La sensación del reencuentro

A cierta edad las evocaciones toman mayor deleite.
Volvimos a reunirnos después de 25 años con mis compañeros de secundaria, y el tiempo regresó, con la diferencia de que ahora asistimos disfrazados de mayores: el doctor, la maestra, el técnico, la abogada, el publicista, el ingeniero, la química, y así.
Javier Marías, hace ya un tiempo, exponía sus sensaciones después de asistir a una reunión del preuniversitario:  “Había que hacer una corrección de enfoque, acoplar la cara infantil o juvenil que uno guardaba en la memoria a la del hombre o la mujer maduros que tenía ahora uno enfrente”.

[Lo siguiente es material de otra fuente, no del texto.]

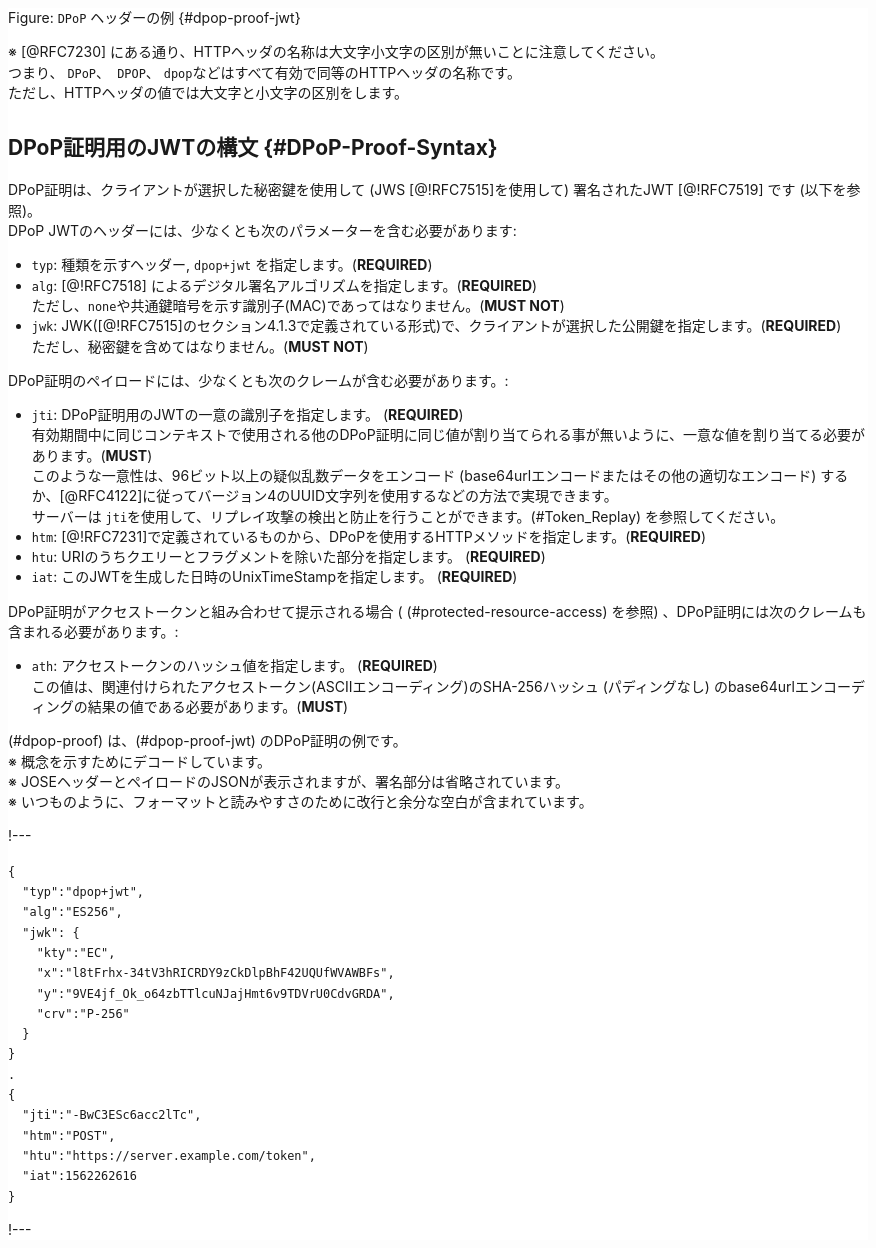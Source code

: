 Figure: `DPoP` ヘッダーの例 {#dpop-proof-jwt}


※ [@RFC7230] にある通り、HTTPヘッダの名称は大文字小文字の区別が無いことに注意してください。  
つまり、 `DPoP`、` DPOP`、 `dpop`などはすべて有効で同等のHTTPヘッダの名称です。  
ただし、HTTPヘッダの値では大文字と小文字の区別をします。  


## DPoP証明用のJWTの構文 {#DPoP-Proof-Syntax}


DPoP証明は、クライアントが選択した秘密鍵を使用して (JWS [@!RFC7515]を使用して) 署名されたJWT [@!RFC7519] です (以下を参照)。  
DPoP JWTのヘッダーには、少なくとも次のパラメーターを含む必要があります:


 * `typ`: 種類を示すヘッダー, `dpop+jwt` を指定します。(**REQUIRED**)  
 * `alg`: [@!RFC7518] によるデジタル署名アルゴリズムを指定します。(**REQUIRED**)  
   ただし、`none`や共通鍵暗号を示す識別子(MAC)であってはなりません。(**MUST NOT**)  
 * `jwk`: JWK([@!RFC7515]のセクション4.1.3で定義されている形式)で、クライアントが選択した公開鍵を指定します。(**REQUIRED**)  
   ただし、秘密鍵を含めてはなりません。(**MUST NOT**)  


DPoP証明のペイロードには、少なくとも次のクレームが含む必要があります。:


 * `jti`: DPoP証明用のJWTの一意の識別子を指定します。 (**REQUIRED**)  
   有効期間中に同じコンテキストで使用される他のDPoP証明に同じ値が割り当てられる事が無いように、一意な値を割り当てる必要があります。(**MUST**)  
   このような一意性は、96ビット以上の疑似乱数データをエンコード (base64urlエンコードまたはその他の適切なエンコード) するか、[@RFC4122]に従ってバージョン4のUUID文字列を使用するなどの方法で実現できます。  
   サーバーは `jti`を使用して、リプレイ攻撃の検出と防止を行うことができます。(#Token_Replay) を参照してください。  
 * `htm`: [@!RFC7231]で定義されているものから、DPoPを使用するHTTPメソッドを指定します。(**REQUIRED**)  
 * `htu`: URIのうちクエリーとフラグメントを除いた部分を指定します。 (**REQUIRED**)  
 * `iat`: このJWTを生成した日時のUnixTimeStampを指定します。 (**REQUIRED**)  


DPoP証明がアクセストークンと組み合わせて提示される場合 ( (#protected-resource-access) を参照) 、DPoP証明には次のクレームも含まれる必要があります。:


* `ath`: アクセストークンのハッシュ値を指定します。 (**REQUIRED**)  
   この値は、関連付けられたアクセストークン(ASCIIエンコーディング)のSHA-256ハッシュ (パディングなし) のbase64urlエンコーディングの結果の値である必要があります。(**MUST**)  


(#dpop-proof) は、(#dpop-proof-jwt) のDPoP証明の例です。  
※ 概念を示すためにデコードしています。  
※ JOSEヘッダーとペイロードのJSONが表示されますが、署名部分は省略されています。  
※ いつものように、フォーマットと読みやすさのために改行と余分な空白が含まれています。  

!---
```
{
  "typ":"dpop+jwt",
  "alg":"ES256",
  "jwk": {
    "kty":"EC",
    "x":"l8tFrhx-34tV3hRICRDY9zCkDlpBhF42UQUfWVAWBFs",
    "y":"9VE4jf_Ok_o64zbTTlcuNJajHmt6v9TDVrU0CdvGRDA",
    "crv":"P-256"
  }
}
.
{
  "jti":"-BwC3ESc6acc2lTc",
  "htm":"POST",
  "htu":"https://server.example.com/token",
  "iat":1562262616
}
```
!---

Después de repasar lo que ha sido de cada uno, comenzó a bullir la sensación de que la vida verdadera era aquella, la de estar todos juntos sin profesión ni ataduras, en la vaga y eternizada expectativa de la infancia, y de que cuanto había ocurrido y venido después de separarnos era accidental.
Era curioso ver y sentir el afecto espontáneo con que nos tratábamos todos (hasta los que no nos caíamos muy bien), con una natural tendencia a abrazarnos.
Volvimos a ser nosotros, sin las farsas que supone la vida profesional; los apodos retornaban, independientemente del cargo actual.
Se iba desgranando la tarde en anécdotas, y con todas ellas volvían los niños a las sillas, juguetones, risueños.
Al salir de la reunión, sentí como la realidad volvía y no pude hacer otra cosa que cobijar a mi niña interior en ella.